Dada a repercussão do meu último artigo,
a respeito das capas problematizadas e censuradas dos comics, o dono deste blog me
pediu para escrever um artigo sobre o tal ComicsGate, o movimento de artistas
dos quadrinhos que se contrapõe à lacração na indústria. Já há algum tempo que
tenho acompanhado toda a controvérsia do movimento, mas não conhecia tanto a
respeito de sua história; tive de fazer o dever de casa.

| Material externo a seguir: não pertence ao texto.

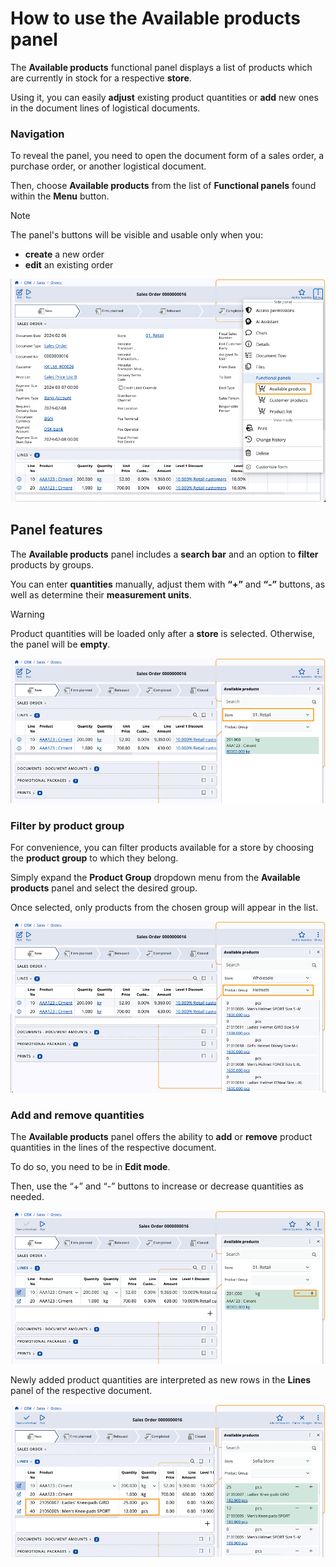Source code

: # How to use the Available products panel

The **Available products** functional panel displays a list of products which are currently in stock for a respective **store**.

Using it, you can easily **adjust** existing product quantities or **add** new ones in the document lines of logistical documents.

### Navigation

To reveal the panel, you need to open the document form of a sales order, a purchase order, or another logistical document.

Then, choose **Available products** from the list of **Functional panels** found within the **Menu** button.

> [!NOTE]
> The panel's buttons will be visible and usable only when you:
> * **create** a new order
> * **edit** an existing order

![pictures](pictures/available-products.png)

## Panel features

The **Available products** panel includes a **search bar** and an option to **filter** products by groups.

You can enter **quantities** manually, adjust them with **“+”** and **“-”** buttons, as well as determine their **measurement units**.

> [!WARNING]
> Product quantities will be loaded only after a **store** is selected. Otherwise, the panel will be **empty**.

![pictures](pictures/available-products-showw.png)

### Filter by product group

For convenience, you can filter products available for a store by choosing the **product group** to which they belong.

Simply expand the **Product Group** dropdown menu from the **Available products** panel and select the desired group.

Once selected, only products from the chosen group will appear in the list.

![pictures](pictures/available-products-product-group.png)

### Add and remove quantities

The **Available products** panel offers the ability to **add** or **remove** product quantities in the lines of the respective document. 

To do so, you need to be in **Edit mode**.

Then, use the “+” and “-” buttons to increase or decrease quantities as needed.

![pictures](pictures/available-products-quantities.png)

Newly added product quantities are interpreted as new rows in the **Lines** panel of the respective document.

![pictures](pictures/available-product-new-products.png)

Não é segredo que, nos últimos anos, a
industria dos comics vem passando por
uma transformação; uma transformação praticamente forçada, diga-se de passagem,
a fim de cumprir a agenda corporativa da Disney, no caso da Marvel, e da
Warner, no que concerne à DC Comics. Agenda feita apenas para agradar a alguns
segmentos que não necessariamente são consumidores de quadrinhos. O progressismo
já na última década ganhava força nos quadrinhos, mas avançou muito nos últimos
cinco anos, mais ou menos.
Já faço um parêntesis aqui; estou ciente
que diversidade nos quadrinhos não é novidade. Há muitas décadas, desde os anos
60, vêm sendo criados heróis negros, latinos, asiáticos, heroínas, o que foge
da normatização padrão do super-herói homem e branco. É inegável que a Marvel
foi pioneira ao criar heróis negros, com o Pantera Negra, Falcão, Luke Cage
etc., e também deu um verniz de feminismo em algumas de suas personagens. Não
que isso fosse a maior preocupação de Stan Lee como editor-chefe da Marvel, mas
ele percebeu que não eram mais apenas crianças e adolescentes que liam
quadrinhos, mas também universitários politizados e left-wings, e o titio Stan notou que os quadrinhos da Marvel tinham
grande penetração nesse nicho.
A DC também correu atrás da diversidade
e criou seus heróis negros, como John Stewart, Raio Negro, Tigre de Bronze,
Vixen e outros. A revista da Lois Lane começou a ter um viés mais feminista de
consumo; idem a da Mulher-Maravilha. No caso da amazona, deve-se destacar que
seu criador, William Moulton Marston, era um dos “feministos” pioneiros de sua
época, e sua Mulher-Maravilha já nascia com uma pegada mais feminista, apesar
de pueril. No entanto, ao longo dos anos, ela também começou a ter um
comportamento de mocinha em perigo, como essa cena de uma HQ antiga comprova,
em que Steve Trevor a defende de um babaca importunador. Difícil imaginar essa
cena hoje em dia; provavelmente seria a Diana quem daria um murro no cara.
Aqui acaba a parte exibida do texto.